━━━ EXTRACTED RECORDS ━━━

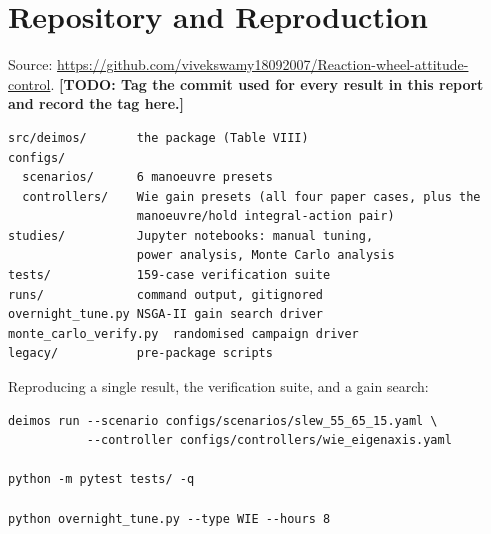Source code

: \documentclass[conference,10pt,a4paper]{IEEEtran}
\newcommand{\TODO}[1]{\textbf{[TODO: #1]}}
\newcommand{\TODO}[1]{}
\begin{document}
\section{Repository and Reproduction}
\label{app:repo}

Source: \url{https://github.com/vivekswamy18092007/Reaction-wheel-attitude-control}.
\TODO{Tag the commit used for every result in this report and record the tag
here.}

\begin{lstlisting}[caption={Repository layout.},captionpos=b]
src/deimos/       the package (Table VIII)
configs/
  scenarios/      6 manoeuvre presets
  controllers/    Wie gain presets (all four paper cases, plus the
                  manoeuvre/hold integral-action pair)
studies/          Jupyter notebooks: manual tuning,
                  power analysis, Monte Carlo analysis
tests/            159-case verification suite
runs/             command output, gitignored
overnight_tune.py NSGA-II gain search driver
monte_carlo_verify.py  randomised campaign driver
legacy/           pre-package scripts
\end{lstlisting}

Reproducing a single result, the verification suite, and a gain search:

\begin{lstlisting}
deimos run --scenario configs/scenarios/slew_55_65_15.yaml \
           --controller configs/controllers/wie_eigenaxis.yaml

python -m pytest tests/ -q

python overnight_tune.py --type WIE --hours 8
\end{lstlisting}
\end{document}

━━━

▶ **WHAT IS NEEDED**:
Retype exactly, and only, the lines above from the one where "cases, plus the" occurs up to and including the one where "deimos run --scenario" occurs.

▶ **YOUR RESPONSE**:
  controllers/    Wie gain presets (all four paper cases, plus the
                  manoeuvre/hold integral-action pair)
studies/          Jupyter notebooks: manual tuning,
                  power analysis, Monte Carlo analysis
tests/            159-case verification suite
runs/             command output, gitignored
overnight_tune.py NSGA-II gain search driver
monte_carlo_verify.py  randomised campaign driver
legacy/           pre-package scripts
\end{lstlisting}

Reproducing a single result, the verification suite, and a gain search:

\begin{lstlisting}
deimos run --scenario configs/scenarios/slew_55_65_15.yaml \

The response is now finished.